Rentabilité du projet
Sur la rentabilité du projet, contrairement à Mansour Elimane Kane, ministre des Infrastructures, des transports terrestres et du désenclavement, qui estimait que le taux de rentabilité est de 35 % et que les recettes générées par le péage peuvent rembourser le prêt, les Chinois disent le contraire. Ils ont dit que l’autoroute n’est pas rentable. Ainsi, ils ne vont pas prendre la concession. Pour quoi, on construit un projet à hauteur de 500 milliards et qui n’est pas rentable ? C’est ce que les Sénégalais ne peuvent pas comprendre. Selon le ministre sénégalais des Infrastructures, des transports terrestres et du désenclavement, Mansour Elimane Kane, les travaux, prévus sur 45 mois, vont générer 7 000 à 8 000 emplois temporaires. 500 à 600 emplois permanents sont attendus de l’autoroute Ila-Touba. Pour rappel, la République populaire de Chine a accordé au Sénégal un prêt étalé sur 25 ans, avec un taux d’intérêt de 2 % et un délai de grâce de cinq ans pour le financement de l’autoroute devant relier Thiès à Touba.

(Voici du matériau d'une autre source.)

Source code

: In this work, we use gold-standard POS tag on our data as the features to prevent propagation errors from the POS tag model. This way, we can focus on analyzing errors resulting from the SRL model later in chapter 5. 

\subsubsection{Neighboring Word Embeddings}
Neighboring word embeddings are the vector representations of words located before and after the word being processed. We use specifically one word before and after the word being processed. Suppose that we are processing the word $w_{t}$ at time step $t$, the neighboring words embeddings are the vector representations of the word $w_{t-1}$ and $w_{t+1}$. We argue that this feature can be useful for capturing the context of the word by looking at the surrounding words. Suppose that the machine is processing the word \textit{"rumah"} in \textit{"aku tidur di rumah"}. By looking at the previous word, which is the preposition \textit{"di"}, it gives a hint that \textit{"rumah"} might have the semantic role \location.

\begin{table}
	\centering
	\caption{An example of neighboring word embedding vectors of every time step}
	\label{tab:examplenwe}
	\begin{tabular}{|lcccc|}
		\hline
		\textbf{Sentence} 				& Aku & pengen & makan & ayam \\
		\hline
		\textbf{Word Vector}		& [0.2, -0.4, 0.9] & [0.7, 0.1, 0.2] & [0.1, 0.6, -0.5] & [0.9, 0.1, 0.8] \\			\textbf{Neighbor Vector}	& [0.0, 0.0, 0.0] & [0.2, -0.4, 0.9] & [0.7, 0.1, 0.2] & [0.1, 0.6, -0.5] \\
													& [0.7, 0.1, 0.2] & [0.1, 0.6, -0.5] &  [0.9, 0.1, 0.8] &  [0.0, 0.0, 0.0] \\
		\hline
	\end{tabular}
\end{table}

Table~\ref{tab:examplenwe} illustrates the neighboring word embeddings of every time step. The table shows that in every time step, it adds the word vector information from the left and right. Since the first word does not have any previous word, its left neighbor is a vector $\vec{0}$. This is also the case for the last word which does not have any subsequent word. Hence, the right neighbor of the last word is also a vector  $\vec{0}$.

La 1ère pierre de l’autoroute à péage Ilaa-Touba, longue de 113 km et reliant Touba à la ville de Thiès d’un montant de 416 milliards de francs Cfa (634 millions d’euros), a été posée le 10 janvier 2015, par le chef de l’Etat en présence du khalife général des mourides. Du côté de l’Ageroute, Bocar Malick Mbow, le directeur des Autoroutes et des partenariats publics privés (Ppp) joint au téléphone dit ne pas être pas au courant. «C’est vous qui me l’apprenez. Je ne suis pas au courant de cela», rétorque-t-il. Quant aux responsables de l’entreprise Crbc, ils ont aussi préféré garder le silence.